What Makes You Live

Update: Apex Book Company revised their website, and my winning poem is no longer posted there, so I’m including it below.

Update the Second: On July 11, 2015, Tom Piccirilli lost his battle with brain cancer. I’m happy to say that his treatment did give him another couple of years to be with us.

What Makes You Die

(for Pic)

Back in the day, death was binary
Alive or dead, on or off, one or zero
Now, there is no zero state
Hit by a car?
Pick a new body. We’ll restore “you” from backup
Brain cancer?
No worries!
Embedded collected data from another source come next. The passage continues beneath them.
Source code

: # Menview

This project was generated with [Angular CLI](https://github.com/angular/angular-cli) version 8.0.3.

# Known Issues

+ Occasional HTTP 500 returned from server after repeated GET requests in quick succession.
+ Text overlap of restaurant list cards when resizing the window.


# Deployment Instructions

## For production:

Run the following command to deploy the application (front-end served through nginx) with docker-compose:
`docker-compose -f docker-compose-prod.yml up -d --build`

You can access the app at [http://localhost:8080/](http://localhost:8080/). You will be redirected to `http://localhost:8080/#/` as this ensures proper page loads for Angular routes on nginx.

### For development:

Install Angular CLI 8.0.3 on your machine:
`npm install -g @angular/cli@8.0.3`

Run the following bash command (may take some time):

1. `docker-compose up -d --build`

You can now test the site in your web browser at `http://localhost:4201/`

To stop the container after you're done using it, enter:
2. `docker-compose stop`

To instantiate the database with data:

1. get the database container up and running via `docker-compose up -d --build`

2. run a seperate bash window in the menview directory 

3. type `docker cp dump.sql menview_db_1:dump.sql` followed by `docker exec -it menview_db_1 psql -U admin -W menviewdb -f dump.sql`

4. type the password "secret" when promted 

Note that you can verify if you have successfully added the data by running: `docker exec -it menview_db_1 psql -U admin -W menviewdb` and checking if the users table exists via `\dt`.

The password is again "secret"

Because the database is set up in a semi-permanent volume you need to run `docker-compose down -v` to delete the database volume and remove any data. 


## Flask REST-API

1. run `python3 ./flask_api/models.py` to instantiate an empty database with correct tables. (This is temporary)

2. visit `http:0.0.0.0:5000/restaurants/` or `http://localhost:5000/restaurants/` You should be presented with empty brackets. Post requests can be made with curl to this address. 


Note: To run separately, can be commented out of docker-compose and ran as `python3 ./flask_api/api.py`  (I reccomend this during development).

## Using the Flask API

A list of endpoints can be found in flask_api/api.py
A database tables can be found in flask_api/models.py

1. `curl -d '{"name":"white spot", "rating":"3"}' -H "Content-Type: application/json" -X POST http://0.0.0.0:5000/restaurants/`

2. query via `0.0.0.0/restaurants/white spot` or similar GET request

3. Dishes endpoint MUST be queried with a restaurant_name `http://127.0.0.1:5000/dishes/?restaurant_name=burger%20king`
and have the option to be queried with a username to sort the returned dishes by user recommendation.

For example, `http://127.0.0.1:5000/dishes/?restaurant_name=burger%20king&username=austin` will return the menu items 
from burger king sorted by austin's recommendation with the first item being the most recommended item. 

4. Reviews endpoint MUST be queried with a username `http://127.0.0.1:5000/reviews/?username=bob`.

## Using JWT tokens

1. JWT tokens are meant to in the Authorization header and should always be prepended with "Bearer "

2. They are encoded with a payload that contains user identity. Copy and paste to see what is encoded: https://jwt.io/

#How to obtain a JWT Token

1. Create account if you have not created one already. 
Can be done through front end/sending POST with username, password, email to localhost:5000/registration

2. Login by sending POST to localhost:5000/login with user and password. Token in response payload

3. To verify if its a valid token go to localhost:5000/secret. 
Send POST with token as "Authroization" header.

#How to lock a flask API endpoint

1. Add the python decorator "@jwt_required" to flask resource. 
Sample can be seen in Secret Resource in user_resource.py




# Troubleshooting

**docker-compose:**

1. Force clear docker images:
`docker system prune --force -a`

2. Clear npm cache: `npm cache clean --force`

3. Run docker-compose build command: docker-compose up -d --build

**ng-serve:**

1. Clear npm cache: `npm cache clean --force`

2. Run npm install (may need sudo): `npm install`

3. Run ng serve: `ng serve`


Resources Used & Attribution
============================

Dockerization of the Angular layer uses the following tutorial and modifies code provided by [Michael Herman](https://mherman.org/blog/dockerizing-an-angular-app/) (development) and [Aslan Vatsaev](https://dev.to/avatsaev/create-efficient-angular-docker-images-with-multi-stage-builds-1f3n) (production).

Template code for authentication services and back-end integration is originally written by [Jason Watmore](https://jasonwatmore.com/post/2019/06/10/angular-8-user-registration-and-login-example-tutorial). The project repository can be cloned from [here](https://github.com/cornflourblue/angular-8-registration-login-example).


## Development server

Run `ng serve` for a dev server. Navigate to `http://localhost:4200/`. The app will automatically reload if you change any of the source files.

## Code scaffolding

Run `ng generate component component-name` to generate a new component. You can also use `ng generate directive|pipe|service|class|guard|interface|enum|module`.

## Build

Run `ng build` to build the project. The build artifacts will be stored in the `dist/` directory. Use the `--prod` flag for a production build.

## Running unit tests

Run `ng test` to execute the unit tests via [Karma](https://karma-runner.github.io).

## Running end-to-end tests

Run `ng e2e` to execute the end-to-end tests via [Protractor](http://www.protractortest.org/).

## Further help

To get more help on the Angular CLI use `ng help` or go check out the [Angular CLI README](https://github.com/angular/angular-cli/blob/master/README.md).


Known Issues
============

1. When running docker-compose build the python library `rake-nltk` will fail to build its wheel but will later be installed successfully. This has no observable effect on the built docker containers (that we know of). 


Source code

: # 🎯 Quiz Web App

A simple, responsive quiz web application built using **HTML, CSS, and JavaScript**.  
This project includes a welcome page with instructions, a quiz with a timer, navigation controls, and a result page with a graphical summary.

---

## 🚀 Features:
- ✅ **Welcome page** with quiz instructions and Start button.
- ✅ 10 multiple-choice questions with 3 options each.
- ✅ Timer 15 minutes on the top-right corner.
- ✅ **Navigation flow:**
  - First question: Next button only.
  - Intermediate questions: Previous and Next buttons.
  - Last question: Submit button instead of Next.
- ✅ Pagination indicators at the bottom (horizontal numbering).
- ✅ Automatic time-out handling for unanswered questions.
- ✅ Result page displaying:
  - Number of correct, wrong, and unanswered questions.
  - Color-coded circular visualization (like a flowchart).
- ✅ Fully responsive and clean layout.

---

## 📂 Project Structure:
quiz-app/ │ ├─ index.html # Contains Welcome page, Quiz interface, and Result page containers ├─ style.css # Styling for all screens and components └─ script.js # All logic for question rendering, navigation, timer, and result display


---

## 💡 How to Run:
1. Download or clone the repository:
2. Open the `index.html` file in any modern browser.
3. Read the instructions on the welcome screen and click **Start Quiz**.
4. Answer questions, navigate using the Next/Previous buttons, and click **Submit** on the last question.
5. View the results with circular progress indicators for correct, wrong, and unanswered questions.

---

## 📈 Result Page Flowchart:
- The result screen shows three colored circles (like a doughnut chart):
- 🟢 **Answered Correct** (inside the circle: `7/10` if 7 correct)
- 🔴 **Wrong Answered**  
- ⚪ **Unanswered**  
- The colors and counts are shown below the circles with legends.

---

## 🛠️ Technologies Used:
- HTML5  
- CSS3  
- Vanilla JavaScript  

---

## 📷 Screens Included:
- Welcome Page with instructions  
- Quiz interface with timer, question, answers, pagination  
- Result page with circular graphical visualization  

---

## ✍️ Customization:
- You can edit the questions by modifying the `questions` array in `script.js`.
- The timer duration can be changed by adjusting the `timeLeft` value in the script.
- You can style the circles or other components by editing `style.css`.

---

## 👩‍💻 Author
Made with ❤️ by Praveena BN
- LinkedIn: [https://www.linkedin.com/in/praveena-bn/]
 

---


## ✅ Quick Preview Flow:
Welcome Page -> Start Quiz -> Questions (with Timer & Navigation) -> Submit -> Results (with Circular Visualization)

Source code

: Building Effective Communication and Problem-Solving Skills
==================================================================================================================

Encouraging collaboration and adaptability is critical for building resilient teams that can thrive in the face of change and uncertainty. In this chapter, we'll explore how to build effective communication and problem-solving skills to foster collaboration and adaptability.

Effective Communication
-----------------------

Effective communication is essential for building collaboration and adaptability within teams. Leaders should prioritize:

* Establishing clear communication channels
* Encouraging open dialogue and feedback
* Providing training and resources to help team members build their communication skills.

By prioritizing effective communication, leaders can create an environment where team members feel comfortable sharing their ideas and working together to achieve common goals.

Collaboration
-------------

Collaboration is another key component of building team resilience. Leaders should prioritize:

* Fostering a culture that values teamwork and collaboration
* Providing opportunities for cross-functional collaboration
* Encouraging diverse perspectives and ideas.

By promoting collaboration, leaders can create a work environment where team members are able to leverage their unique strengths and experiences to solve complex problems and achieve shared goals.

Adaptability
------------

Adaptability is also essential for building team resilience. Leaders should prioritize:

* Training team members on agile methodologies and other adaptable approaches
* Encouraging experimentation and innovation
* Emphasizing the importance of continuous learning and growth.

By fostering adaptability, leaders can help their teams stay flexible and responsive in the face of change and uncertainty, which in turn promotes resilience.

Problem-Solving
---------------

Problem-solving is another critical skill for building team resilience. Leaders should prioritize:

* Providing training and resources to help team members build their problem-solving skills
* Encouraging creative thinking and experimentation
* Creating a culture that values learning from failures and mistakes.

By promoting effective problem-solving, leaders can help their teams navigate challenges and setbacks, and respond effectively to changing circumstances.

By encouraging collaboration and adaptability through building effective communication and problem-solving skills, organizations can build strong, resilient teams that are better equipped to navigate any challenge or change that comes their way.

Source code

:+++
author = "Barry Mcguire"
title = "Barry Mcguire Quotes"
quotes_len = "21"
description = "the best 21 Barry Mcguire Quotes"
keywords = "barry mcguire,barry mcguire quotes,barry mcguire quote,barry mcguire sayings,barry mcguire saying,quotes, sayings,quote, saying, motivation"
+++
We’ll grow another one
It’s not about whether you live any more,
It’s about what you create while you live

Art is the new yardstick
Content is the new blood
The more you bleed, the less you die, so
Open a vein and try to keep up

Whatever you do, don’t keep it to yourself;
That is what makes you die.

— Stace Johnson


Original post below:

I got some great news today! Lesley Conner at Apex Publications notified me that I won a poetry contest that they sponsored as a way to promote Tom Piccirilli‘s upcoming book, What Makes You Die, due out on March 19th, 2013. The prize is an advance reader copy (ARC) of Pic’s book, which I will attempt to get signed the next time I’m in the same room with him. I’ve met Tom a couple of times before at readings here in Denver, and I can say from those brief encounters that he’s a good guy. I know he’s been inspirational to several of my writer friends, so I’m glad to be able to pay tribute to him in some small way by participating in the contest and dedicating the poem to him.

Tom has had a rough time of it recently, dealing with brain cancer, chemo, and surgery, and I’m astounded at how well he has been able to recover. He wrote about the experience in an essay called “Meeting the Black”, which you can purchase and download here. All of the proceeds from that modest purchase, as well as all of Pic’s titles at Crossroads Press, go to help offset his staggering medical bills. Go. Purchase and download it now. I’ll wait.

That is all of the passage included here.